As for the reload without disruption—it should be just part of Envoy config, so most likely yes, but I have not tested this.

I think there's misunderstanding, I think the default Load Balancer timeout is higher than the one to service on purpose, so it can close the connection to backend gracefully and to maximize the connection length to client, this should reduce latency

Time →──────────────────────────────────────────────────────────────────────────────▶ • Client–GFE Idle Keep-Alive Timeout = 610 s • GFE–Backend Idle Keep-Alive Timeout = 600 s (fixed) • Your Server Idle Keep-Alive Timeout > 620 s ─── At 0 s ──────────────────────────────────────────────────────────────────────── Client opens a TCP connection to GFE GFE opens a TCP connection to your server (Both sides handshake, HTTP keep-alive enabled) ─── Idle, no requests for 600 s ───────────────────────────────────────────────── At **600 s**, GFE notices its **backend socket** has been idle for 600 s → GFE sends a **FIN** to your server and closes that backend TCP connection. Your server (with 620 s idle config) has not yet closed its side, so it does a **graceful close** when it sees GFE’s FIN. ─── Idle from 600 s to 605 s ────────────────────────────────────────────────── Client ↔ GFE connection still open (it only times out at 610 s) Backend connection is now closed on both ends (GFE closed it at 600 s; server followed suit) ─── At **605 s**, client issues a new HTTP request over the **existing** TCP connection to GFE 1. **GFE receives** the request on the client socket (still alive). 2. GFE looks for an **idle backend socket** to forward on—but it closed that at 600 s. 3. GFE immediately **opens a brand-new TCP connection** to your server (SYN → SYN-ACK → ACK). 4. GFE **forwards** the client’s request over that new connection. 5. Your server processes and replies; GFE relays the response back to the client. ─── Connection now active again; both sides may keep it alive for their configured idle timeouts ────▶

You might be right, the fact that they did set it up this way by default is at least suspicious.

Let's scrap this for now.

Thinking, if we should configure our proxies to also have (620s-610s, 630s-620s) timeouts.
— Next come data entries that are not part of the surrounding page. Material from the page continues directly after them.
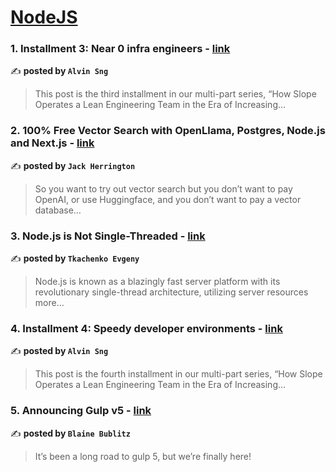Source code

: 
<h1><a href=https://medium.com/tag/nodejs/recommended target="_blank" rel="noopener noreferrer">NodeJS</a></h1>
<h3>1. Installment 3: Near 0 infra engineers - <a href="https://medium.com/slope-stories/installment-3-near-0-infra-engineers-7f6a79976969" target="_blank" rel="noopener noreferrer">link</a></h3>

✍️ **posted by `Alvin Sng`**

<blockquote>This post is the third installment in our multi-part series, “How Slope Operates a Lean Engineering Team in the Era of Increasing…</blockquote>

<h3>2. 100% Free Vector Search with OpenLlama, Postgres, Node.js and Next.js - <a href="https://medium.com/javascript-in-plain-english/100-free-vector-search-with-openllama-postgres-nodejs-and-nextjs-e496856766f7" target="_blank" rel="noopener noreferrer">link</a></h3>

✍️ **posted by `Jack Herrington`**

<blockquote>So you want to try out vector search but you don’t want to pay OpenAI, or use Huggingface, and you don’t want to pay a vector database…</blockquote>

<h3>3. Node.js is Not Single-Threaded - <a href="https://medium.com/@tkachenko.hello/node-js-is-not-single-threaded-1383594dbd17" target="_blank" rel="noopener noreferrer">link</a></h3>

✍️ **posted by `Tkachenko Evgeny`**

<blockquote>Node.js is known as a blazingly fast server platform with its revolutionary single-thread architecture, utilizing server resources more…</blockquote>

<h3>4. Installment 4: Speedy developer environments - <a href="https://medium.com/slope-stories/installment-4-speedy-developer-environments-15406cd31588" target="_blank" rel="noopener noreferrer">link</a></h3>

✍️ **posted by `Alvin Sng`**

<blockquote>This post is the fourth installment in our multi-part series, “How Slope Operates a Lean Engineering Team in the Era of Increasing…</blockquote>

<h3>5. Announcing Gulp v5 - <a href="https://medium.com/gulpjs/announcing-gulp-v5-c67d077dbdb7" target="_blank" rel="noopener noreferrer">link</a></h3>

✍️ **posted by `Blaine Bublitz`**

<blockquote>It’s been a long road to gulp 5, but we’re finally here!</blockquote>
I'm really thinking if the LB's 610s-600s (fixed) have any advantage, because the client's (-> LB) timeout should already be <610s, so the connection would still be closed from the client side at that point.
I'm just thinking if there is a point of making the "client" part of each proxy timeout lower than the "server"—wouldn't it work equally well if the "client" part timeout was slightly higher (or the same, doesn't matter in the end) too if the next server timeout was still bigger?

There are two idle timeouts, downstream and upstream and the rule for (downstream > upstream) is mainly for the same service.

If you close the downstream connection first, the new downstream connection can try to reuse the TCP connection even though it's already in CLOSE_WAIT state, because transport doesn't check the connection state.

Doing this results in error.

For different services you are trying to prevent both services sending FIN at the same time, it's a good practice to add a cushion towards upstream, so you don't have to recreate these connections. Theoretically you could have it the other way around

So the important idle timeout is between server and client in the same service, I committed it with a comment

packages/api/main.go

ValentaTomas · 2025-05-08T00:57:11Z

I also wanted to mention a few relevant things to the setup

Previously, in the code interpreter, the idle timeout was set to a small default value: Configure code interpreter server idle timeout code-interpreter#102
We are also missing the manual "ping" in the code interpreter that in envd keeps the connection open
I think the default behavior of nodejs fetch changed and in the latest version it might be using keepalive—we should ensure it is configured the same in all our our SDKs (API+envd client, Python+JS)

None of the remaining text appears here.